Under §1798.90(c)(1), it is illegal for a covered “book service” provider to obey a subpoena commanding the disclosure of information to a law enforcement agency unless the law enforcement agency has met two conditions and the court itself has met three conditions. For instance, you can’t obey a subpoena under the law unless the court first “finds that the law enforcement entity seeking disclosure has a compelling interest in obtaining the personal information sought.” §1798.90(c)(1)(B).
Yes, that means it’s illegal for you to do something the court is commanding you to do unless the court made a certain finding before hand. To be quite plain, it is unlawful for you to comply with a court order demanding that you cooperate with law enforcement.
That’s beyond crazy. That’s No. 1 Crazy Street, Crazy City, Crazyland, U.S.A.
The only precedent I can think for whackitude like this is the children’s game of Simon Says. In Simon Says, the leader barks commands preceded by the words “Simon says.” If you obey a command that is not preceded by the words “Simon says,” you’re out.
It’s silly, but that’s what makes it fun. For children. Who are playing.
But it’s not fun for the California legislature to do this. It’s not fun at all.
If the California legislature thinks the courts and the police are out of control, then – I hate to have to point out the obvious here – they can put restrictions on the courts and the police. That only makes sense.

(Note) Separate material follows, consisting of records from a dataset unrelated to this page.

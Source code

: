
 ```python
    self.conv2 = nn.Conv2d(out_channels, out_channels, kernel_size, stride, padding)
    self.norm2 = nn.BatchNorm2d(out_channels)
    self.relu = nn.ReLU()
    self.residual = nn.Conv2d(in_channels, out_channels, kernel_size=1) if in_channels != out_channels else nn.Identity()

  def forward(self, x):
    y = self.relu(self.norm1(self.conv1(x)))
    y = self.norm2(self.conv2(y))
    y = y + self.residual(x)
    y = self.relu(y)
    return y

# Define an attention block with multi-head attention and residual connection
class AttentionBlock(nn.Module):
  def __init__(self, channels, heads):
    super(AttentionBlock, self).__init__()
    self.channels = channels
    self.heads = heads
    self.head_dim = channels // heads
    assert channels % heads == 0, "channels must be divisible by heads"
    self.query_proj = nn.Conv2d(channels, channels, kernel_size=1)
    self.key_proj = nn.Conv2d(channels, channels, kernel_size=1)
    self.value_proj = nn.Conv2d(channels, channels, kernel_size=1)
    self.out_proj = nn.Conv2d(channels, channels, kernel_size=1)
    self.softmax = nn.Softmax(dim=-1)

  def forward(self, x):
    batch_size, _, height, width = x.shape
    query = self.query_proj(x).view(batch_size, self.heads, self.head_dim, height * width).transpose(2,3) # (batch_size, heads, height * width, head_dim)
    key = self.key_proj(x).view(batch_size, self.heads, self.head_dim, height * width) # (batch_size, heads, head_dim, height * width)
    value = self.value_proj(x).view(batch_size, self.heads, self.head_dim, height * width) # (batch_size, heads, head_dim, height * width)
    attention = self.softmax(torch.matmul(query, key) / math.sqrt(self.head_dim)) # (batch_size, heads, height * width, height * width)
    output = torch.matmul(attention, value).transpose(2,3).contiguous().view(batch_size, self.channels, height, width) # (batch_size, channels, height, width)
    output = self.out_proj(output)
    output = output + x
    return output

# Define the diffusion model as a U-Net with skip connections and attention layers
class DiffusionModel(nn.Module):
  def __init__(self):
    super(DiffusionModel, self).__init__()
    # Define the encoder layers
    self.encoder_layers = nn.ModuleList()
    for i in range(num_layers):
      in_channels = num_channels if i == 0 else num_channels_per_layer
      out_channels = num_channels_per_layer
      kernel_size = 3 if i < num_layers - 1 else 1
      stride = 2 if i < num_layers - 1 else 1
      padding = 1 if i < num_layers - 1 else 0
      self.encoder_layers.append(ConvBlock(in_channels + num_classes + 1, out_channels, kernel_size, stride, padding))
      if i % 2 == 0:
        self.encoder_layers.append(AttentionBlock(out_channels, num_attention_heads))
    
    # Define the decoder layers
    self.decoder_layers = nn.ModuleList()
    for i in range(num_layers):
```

Instead, the California legislature has made it illegal for people to cooperate with the police and the courts when the police and courts are, in the legislature’s judgment, going too far.
But wait. It gets CRAZIER still. Look at this provision:
A provider shall disclose personal information of a user to a law enforcement entity only pursuant to a court order issued by a duly authorized court with jurisdiction over an offense that is under investigation and only if …
[p]rior to issuance of the court order, the law enforcement entity seeking disclosure provides, in a timely manner, the provider with reasonable notice of the proceeding to allow the provider the opportunity to appear and contest issuance of the order.
That’s right: It’s illegal for you to obey the subpoena if the police didn’t inform you of your right to contest the subpoena.
That’s like making it illegal for a suspect to answer questions while in police custody if the police failed to inform the suspect of the suspect’s right to remain silent.
That’s P.O. Box Crazy Crazy Crazy, Crazytown Station, Crazy Valley Acres, California 95814.